Of course, providing for Putin’s immunity either through a reinterpretation of the SA ICC Act, or through DIPA, would not absolve South Africa of its international obligation to arrest and surrender him to the ICC under the Rome Statute. Domestic law cannot justify non-compliance with international duties (Art 27 VCLT). However, if South Africa finds itself repeatedly unwilling or unable to carry out ICC arrest warrants, it may need to reconsider membership of the Court.

5. Conclusion

The South African legal framework, after the Bashir saga, is in some ways ideally suited to the enforcement of the ICC arrest warrant against Putin. Yet, from the perspective of domestic law, there is still room for the government to manoeuvre should it wish to do so. It should also be recognised that by issuing an arrest warrant against a sitting Head of State of a non-party State in the absence of a Security Council referral, the ICC is putting States such as South Africa in a difficult position – both legally and politically.
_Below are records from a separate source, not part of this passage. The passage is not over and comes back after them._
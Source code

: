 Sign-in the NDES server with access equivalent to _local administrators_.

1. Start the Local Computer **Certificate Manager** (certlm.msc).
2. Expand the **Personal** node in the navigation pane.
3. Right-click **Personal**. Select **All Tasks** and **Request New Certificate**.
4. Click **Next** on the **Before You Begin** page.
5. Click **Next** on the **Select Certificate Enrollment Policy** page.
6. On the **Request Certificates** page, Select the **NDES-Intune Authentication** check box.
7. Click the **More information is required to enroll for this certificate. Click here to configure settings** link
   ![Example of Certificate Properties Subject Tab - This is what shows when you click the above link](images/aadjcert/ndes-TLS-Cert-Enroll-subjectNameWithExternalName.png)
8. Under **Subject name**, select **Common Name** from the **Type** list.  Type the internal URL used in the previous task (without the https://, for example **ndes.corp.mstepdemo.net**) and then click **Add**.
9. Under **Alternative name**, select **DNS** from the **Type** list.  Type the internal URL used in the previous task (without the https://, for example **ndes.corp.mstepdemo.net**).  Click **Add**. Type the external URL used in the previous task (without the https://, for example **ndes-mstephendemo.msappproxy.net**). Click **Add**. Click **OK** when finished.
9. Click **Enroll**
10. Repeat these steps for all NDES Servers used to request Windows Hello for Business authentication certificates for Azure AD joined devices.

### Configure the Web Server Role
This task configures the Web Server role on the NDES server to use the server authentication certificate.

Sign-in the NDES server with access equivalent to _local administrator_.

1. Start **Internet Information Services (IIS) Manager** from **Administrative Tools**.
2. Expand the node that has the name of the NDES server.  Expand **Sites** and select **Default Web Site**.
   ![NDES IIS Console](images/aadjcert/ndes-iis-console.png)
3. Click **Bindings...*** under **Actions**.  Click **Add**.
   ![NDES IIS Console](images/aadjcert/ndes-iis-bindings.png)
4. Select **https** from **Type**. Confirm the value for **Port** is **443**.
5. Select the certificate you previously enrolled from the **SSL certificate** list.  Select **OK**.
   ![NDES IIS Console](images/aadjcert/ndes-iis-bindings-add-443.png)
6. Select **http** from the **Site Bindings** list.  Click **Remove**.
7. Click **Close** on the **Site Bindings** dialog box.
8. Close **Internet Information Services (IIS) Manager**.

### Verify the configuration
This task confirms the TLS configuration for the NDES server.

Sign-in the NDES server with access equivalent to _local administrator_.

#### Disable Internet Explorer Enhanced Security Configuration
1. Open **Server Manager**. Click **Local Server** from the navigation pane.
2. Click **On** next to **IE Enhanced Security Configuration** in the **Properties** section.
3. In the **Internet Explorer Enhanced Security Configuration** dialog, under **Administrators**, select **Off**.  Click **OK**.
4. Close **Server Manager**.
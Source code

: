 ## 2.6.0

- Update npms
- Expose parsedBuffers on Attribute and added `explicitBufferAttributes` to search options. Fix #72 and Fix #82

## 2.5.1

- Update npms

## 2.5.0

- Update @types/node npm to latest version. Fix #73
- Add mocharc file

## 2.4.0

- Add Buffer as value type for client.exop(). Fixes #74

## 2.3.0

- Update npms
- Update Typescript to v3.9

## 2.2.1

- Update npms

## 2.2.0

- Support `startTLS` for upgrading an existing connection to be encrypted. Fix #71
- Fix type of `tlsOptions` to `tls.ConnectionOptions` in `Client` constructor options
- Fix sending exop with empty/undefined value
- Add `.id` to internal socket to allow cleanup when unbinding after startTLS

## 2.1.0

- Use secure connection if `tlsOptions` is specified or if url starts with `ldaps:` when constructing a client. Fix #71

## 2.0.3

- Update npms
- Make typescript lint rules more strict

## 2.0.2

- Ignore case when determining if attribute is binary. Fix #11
After the Bashir experience, South Africa prompted the establishment of a Working Group of the ICC Assembly of State Parties on implementation of Article 97 of the Rome Statute. This provision is meant to facilitate consultations between ICC member states and the ICC in cases where a member believes, inter alia, its cooperation obligations are inconsistent with obligations owed to other States. Alongside considering its domestic legal options, South Africa would do well to engage the ICC through this mechanism. Hopefully, a resolution can be found that will avoid another direct confrontation between South Africa and the ICC as the BRICS Summit approaches. As a colleague recently asked, couldn’t BRICS just have a Zoom meeting? 

Photo: Alon Skuy/Swetan/Gallo Images via Getty Images.
Print Friendly, PDF & Email

Leave a Comment

Comments for this post are closed

Comments

Andrew says

April 5, 2023

Thanks for a most instructive piece. I wonder whether the odd drafting of s.4(2)(a) may yet play a role, as it seems to misconceive the nature of immunity ratione personae as a substantive defence. In other words, it is saying that Putin if tried should not be acquitted solely on this ground, but this misses the point that immunity is a procedural plea, thus potentially leaving room for the orthodox argument that under customary international law and hence South African law he is not subject to the South African courts' jurisdiction in the first place.

Hannah Woolaver says

April 5, 2023

Thanks, Andrew. I’m in complete agreement. Section 4(2)(a) of the ICC Act essentially reproduces art 27(1) of the Rome Statute (rejecting official capacity as a substantive defence) but doesn’t reproduce art 27(2), which is the denial of immunity clause. It could well be argued this was a conscious choice by drafters of the SA legislation to preserve immunity at least in relation to domestic investigations / prosecutions.